Via pip (when published to PyPI)

pip install bgg-extractor

From source

git clone https://github.com/hantablack9/BoardGameGeek-Data-Extractor.git
cd BoardGameGeek-Data-Extractor
pip install -e .

With uv (recommended)

uv add bgg-extractor
# or from local source
uv add ../BoardGameGeek-Data-Extractor

Configuration

BGG API Token (Required)

The BGG API token is mandatory for all operations.
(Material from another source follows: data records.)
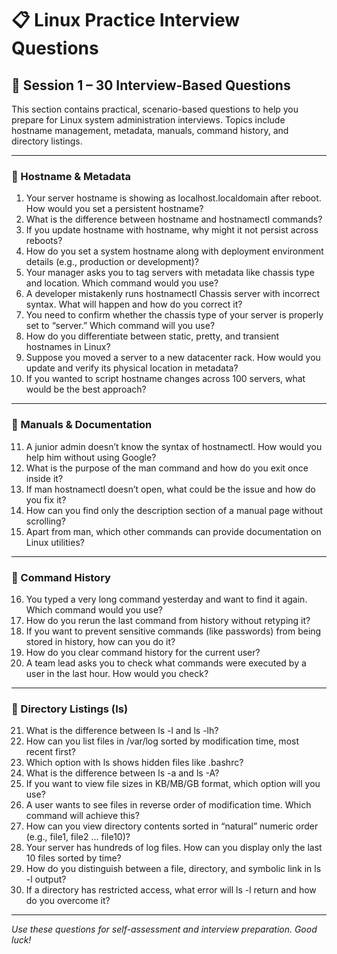 # 📋 Linux Practice Interview Questions

## 📌 Session 1 – 30 Interview-Based Questions

This section contains practical, scenario-based questions to help you prepare for Linux system administration interviews. Topics include hostname management, metadata, manuals, command history, and directory listings.

---

### 🔹 Hostname & Metadata

1. Your server hostname is showing as localhost.localdomain after reboot. How would you set a persistent hostname?
2. What is the difference between hostname and hostnamectl commands?
3. If you update hostname with hostname, why might it not persist across reboots?
4. How do you set a system hostname along with deployment environment details (e.g., production or development)?
5. Your manager asks you to tag servers with metadata like chassis type and location. Which command would you use?
6. A developer mistakenly runs hostnamectl Chassis server with incorrect syntax. What will happen and how do you correct it?
7. You need to confirm whether the chassis type of your server is properly set to “server.” Which command will you use?
8. How do you differentiate between static, pretty, and transient hostnames in Linux?
9. Suppose you moved a server to a new datacenter rack. How would you update and verify its physical location in metadata?
10. If you wanted to script hostname changes across 100 servers, what would be the best approach?

---

### 🔹 Manuals & Documentation

11. A junior admin doesn’t know the syntax of hostnamectl. How would you help him without using Google?
12. What is the purpose of the man command and how do you exit once inside it?
13. If man hostnamectl doesn’t open, what could be the issue and how do you fix it?
14. How can you find only the description section of a manual page without scrolling?
15. Apart from man, which other commands can provide documentation on Linux utilities?

---

### 🔹 Command History

16. You typed a very long command yesterday and want to find it again. Which command would you use?
17. How do you rerun the last command from history without retyping it?
18. If you want to prevent sensitive commands (like passwords) from being stored in history, how can you do it?
19. How do you clear command history for the current user?
20. A team lead asks you to check what commands were executed by a user in the last hour. How would you check?

---

### 🔹 Directory Listings (ls)

21. What is the difference between ls -l and ls -lh?
22. How can you list files in /var/log sorted by modification time, most recent first?
23. Which option with ls shows hidden files like .bashrc?
24. What is the difference between ls -a and ls -A?
25. If you want to view file sizes in KB/MB/GB format, which option will you use?
26. A user wants to see files in reverse order of modification time. Which command will achieve this?
27. How can you view directory contents sorted in “natural” numeric order (e.g., file1, file2 … file10)?
28. Your server has hundreds of log files. How can you display only the last 10 files sorted by time?
29. How do you distinguish between a file, directory, and symbolic link in ls -l output?
30. If a directory has restricted access, what error will ls -l return and how do you overcome it?

---

*Use these questions for self-assessment and interview preparation. Good luck!*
Set it up in one of three ways:

Option 1: Environment Variable

# Windows PowerShell
$env:BGG_API_TOKEN="your_token_here"

# Linux/Mac
export BGG_API_TOKEN="your_token_here"

Option 2: .env File (Recommended)

Create a .env file in your project root:

BGG_API_TOKEN=your_token_here

The library will automatically load this file.

Option 3: Pass Directly in Code

from bgg_extractor import BGGClient

client = BGGClient(token="your_token_here")

Note: Get your BGG API token from your BoardGameGeek account settings.

Quick Start

Python Library

from bgg_extractor import search, get_things, save_json

# Search for games
results = search("Catan")
print(f"Found {len(results.items)} results")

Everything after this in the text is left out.